▶ Exercise description
Read through the listing below and return only the lines containing "that".

________

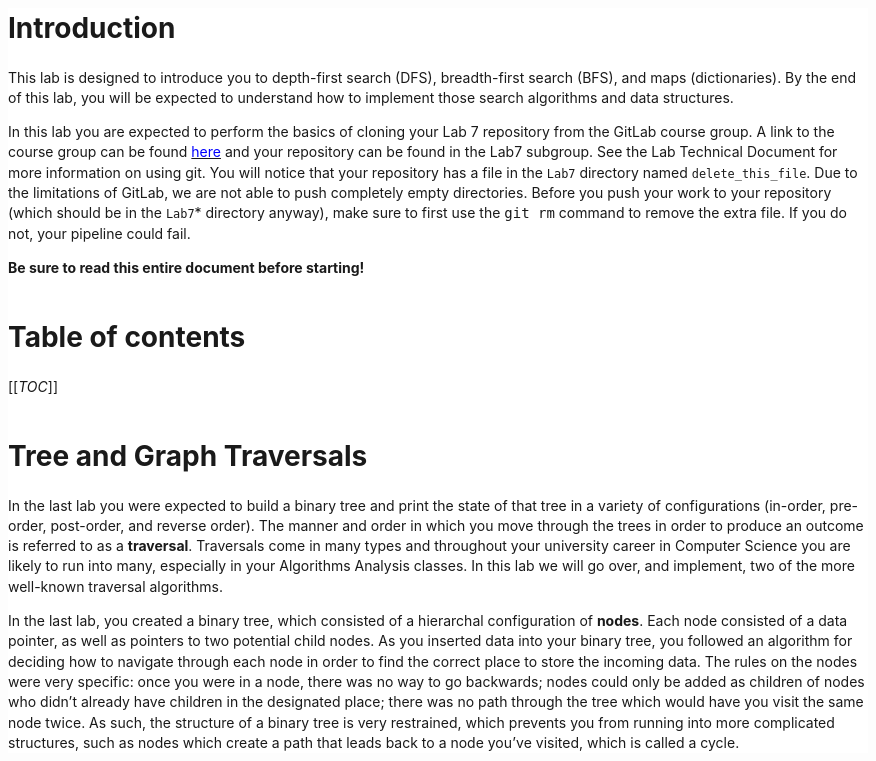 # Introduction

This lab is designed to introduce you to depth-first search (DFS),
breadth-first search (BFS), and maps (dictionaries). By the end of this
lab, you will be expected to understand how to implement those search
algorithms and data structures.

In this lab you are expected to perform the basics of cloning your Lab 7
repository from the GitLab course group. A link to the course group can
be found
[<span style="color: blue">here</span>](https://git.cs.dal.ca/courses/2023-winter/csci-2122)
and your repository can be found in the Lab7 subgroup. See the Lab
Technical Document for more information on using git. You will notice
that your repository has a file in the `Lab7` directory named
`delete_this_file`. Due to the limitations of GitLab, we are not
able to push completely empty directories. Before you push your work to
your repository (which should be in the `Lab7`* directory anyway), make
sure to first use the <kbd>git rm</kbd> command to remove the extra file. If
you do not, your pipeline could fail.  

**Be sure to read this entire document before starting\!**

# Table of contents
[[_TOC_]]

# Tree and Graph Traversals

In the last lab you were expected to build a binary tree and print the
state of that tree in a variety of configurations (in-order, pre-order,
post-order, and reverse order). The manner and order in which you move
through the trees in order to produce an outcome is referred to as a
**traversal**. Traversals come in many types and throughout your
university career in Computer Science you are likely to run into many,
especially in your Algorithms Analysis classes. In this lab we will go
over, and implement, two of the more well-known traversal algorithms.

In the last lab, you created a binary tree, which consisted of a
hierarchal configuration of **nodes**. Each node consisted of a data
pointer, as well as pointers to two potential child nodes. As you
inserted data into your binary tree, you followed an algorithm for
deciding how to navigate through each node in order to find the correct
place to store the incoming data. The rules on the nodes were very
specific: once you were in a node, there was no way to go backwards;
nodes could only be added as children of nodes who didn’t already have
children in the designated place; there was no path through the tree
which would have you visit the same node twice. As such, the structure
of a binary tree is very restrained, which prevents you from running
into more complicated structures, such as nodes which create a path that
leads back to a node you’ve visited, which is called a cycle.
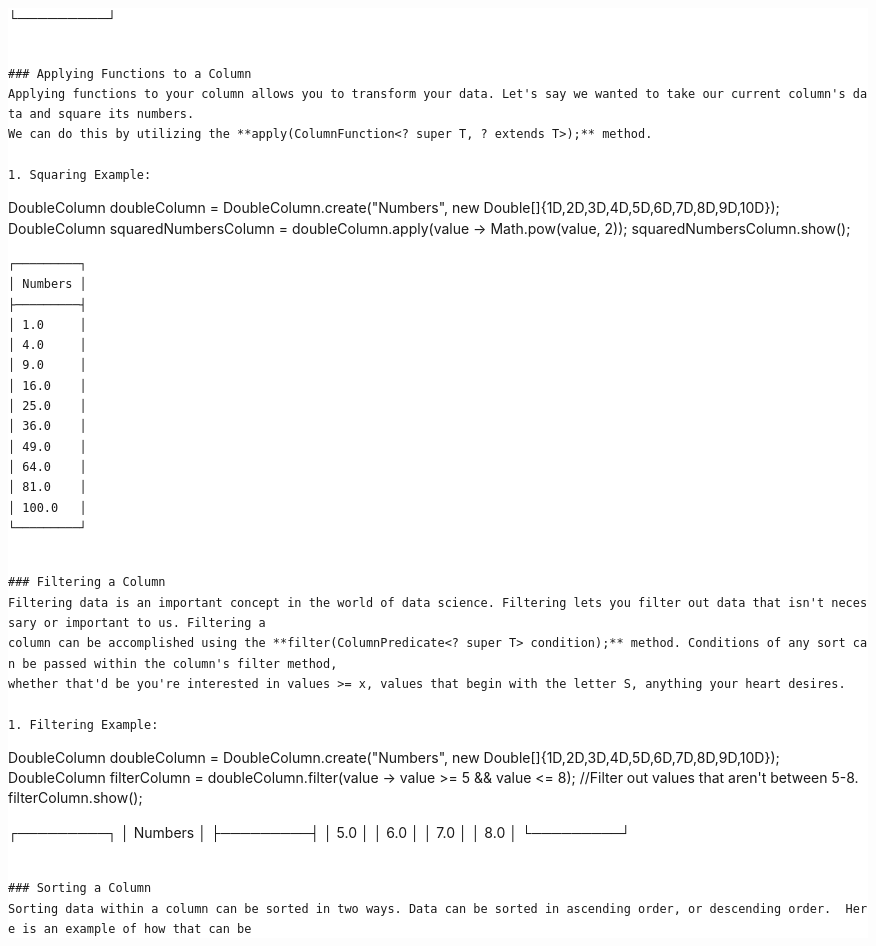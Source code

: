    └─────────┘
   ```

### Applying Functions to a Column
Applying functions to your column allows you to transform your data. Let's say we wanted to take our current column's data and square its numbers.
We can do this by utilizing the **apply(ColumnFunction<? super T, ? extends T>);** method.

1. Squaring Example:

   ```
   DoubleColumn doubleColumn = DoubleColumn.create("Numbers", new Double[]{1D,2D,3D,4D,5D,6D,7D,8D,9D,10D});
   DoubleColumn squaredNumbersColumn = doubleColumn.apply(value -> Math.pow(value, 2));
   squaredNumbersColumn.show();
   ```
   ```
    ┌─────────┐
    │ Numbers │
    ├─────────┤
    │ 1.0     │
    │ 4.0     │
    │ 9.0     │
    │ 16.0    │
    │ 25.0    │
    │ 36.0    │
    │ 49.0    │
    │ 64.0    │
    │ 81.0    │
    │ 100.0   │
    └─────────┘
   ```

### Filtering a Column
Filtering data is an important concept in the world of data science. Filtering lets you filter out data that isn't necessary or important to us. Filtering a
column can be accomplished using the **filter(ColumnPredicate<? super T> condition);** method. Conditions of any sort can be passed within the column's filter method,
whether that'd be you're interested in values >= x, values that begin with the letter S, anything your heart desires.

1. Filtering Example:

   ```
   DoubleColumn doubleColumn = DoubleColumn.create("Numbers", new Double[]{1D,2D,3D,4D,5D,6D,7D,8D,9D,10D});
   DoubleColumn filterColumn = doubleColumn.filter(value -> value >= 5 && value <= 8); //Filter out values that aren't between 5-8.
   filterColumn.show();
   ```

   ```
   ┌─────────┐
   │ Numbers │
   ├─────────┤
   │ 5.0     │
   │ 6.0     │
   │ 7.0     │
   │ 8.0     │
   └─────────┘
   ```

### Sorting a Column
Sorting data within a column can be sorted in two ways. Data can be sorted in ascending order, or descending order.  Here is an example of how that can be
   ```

________

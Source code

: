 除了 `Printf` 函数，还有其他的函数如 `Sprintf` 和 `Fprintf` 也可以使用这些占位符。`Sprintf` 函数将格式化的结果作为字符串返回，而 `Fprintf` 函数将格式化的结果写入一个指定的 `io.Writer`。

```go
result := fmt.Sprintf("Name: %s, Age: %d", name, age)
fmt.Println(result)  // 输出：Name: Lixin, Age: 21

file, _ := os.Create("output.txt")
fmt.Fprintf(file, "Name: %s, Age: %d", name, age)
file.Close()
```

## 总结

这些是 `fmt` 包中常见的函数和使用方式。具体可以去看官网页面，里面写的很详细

________

▶ Problem solution
that your repository has a file in the `Lab7` directory named
state of that tree in a variety of configurations (in-order, pre-order,
into more complicated structures, such as nodes which create a path that
Filtering data is an important concept in the world of data science. Filtering lets you filter out data that isn't necessary or important to us. Filtering a
whether that'd be you're interested in values >= x, values that begin with the letter S, anything your heart desires.
   DoubleColumn filterColumn = doubleColumn.filter(value -> value >= 5 && value <= 8); //Filter out values that aren't between 5-8.
Sorting data within a column can be sorted in two ways. Data can be sorted in ascending order, or descending order.  Here is an example of how that can be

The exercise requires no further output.